Collected data
*****

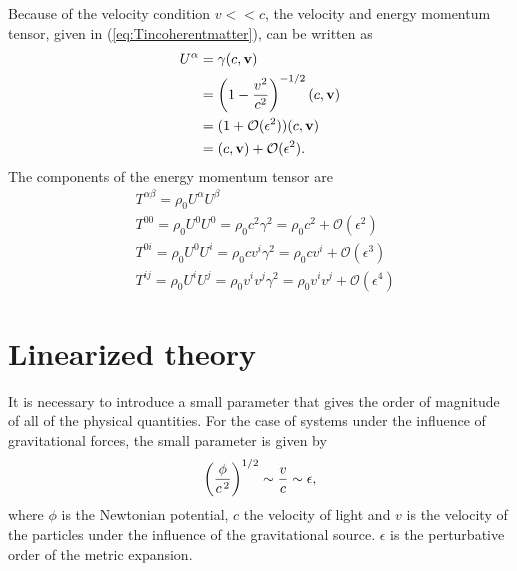 Because of the velocity condition $v<<c$, the velocity and energy momentum tensor, given in (\ref{eq:Tincoherentmatter}), can be written as
 \begin{align}
        U^{\alpha} &= \gamma(c, \textbf{v})\\
        \notag
        &=\left(1-\frac{v^2}{c^2}\right)^{-1/2}(c, \textbf{v})\\
          \notag
        &=(1+\mathcal{O}(\epsilon^2))(c, \textbf{v})\\
        &=(c, \textbf{v}) + \mathcal{O}(\epsilon^2).
    \end{align}
   The components of the energy momentum tensor are
   \begin{subequations}
   \label{eq: expansionenergymomentum}
 \begin{align}
 \label{eq: Tmnused}
        &T^{\alpha\beta}= \rho_0U^{\alpha}U^{\beta}  \\
         \label{eq: T00used}
        &T^{00}= \rho_0U^{0}U^{0}  =\rho_0 c^2 \gamma^2 = \rho_0 c^2 + \mathcal{O}(\epsilon^2)\\
         \label{eq: Toiused}
        &T^{0i}= \rho_0U^{0}U^{i}  =\rho_0 c v^i \gamma^2 = \rho_0 c v^i + \mathcal{O}(\epsilon^3)\\
         \label{eq: Tijused}
        &T^{ij}= \rho_0U^{i}U^{j}  =\rho_0 v^i v^j  \gamma^2 =\rho_0 v^i v^j+ \mathcal{O}(\epsilon^4)  
    \end{align}
 \end{subequations}
 
    
\section{Linearized theory}
It is necessary to introduce a small parameter that gives the order of magnitude of all of the physical quantities. For the case of systems under the influence of gravitational forces, the small parameter is given by
\begin{equation}
	 \left(\frac{\phi}{c^{\hspace{0.05cm}2}}\right)^{1/2} \sim \frac{v}{c} \sim \epsilon,
	\label{eq:epsilon_parameter}
\end{equation}
where $\phi$ is the Newtonian potential, $c$ the velocity of light and $v$ is the velocity of the particles under the influence of the gravitational source.  $\epsilon$ is the perturbative order of the metric expansion.\\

*****

ABOUT THIS EXERCISE - For the word "right", find all matching lines in the entries above and copy them out.

TASK ANSWER -
        &=\left(1-\frac{v^2}{c^2}\right)^{-1/2}(c, \textbf{v})\\
	 \left(\frac{\phi}{c^{\hspace{0.05cm}2}}\right)^{1/2} \sim \frac{v}{c} \sim \epsilon,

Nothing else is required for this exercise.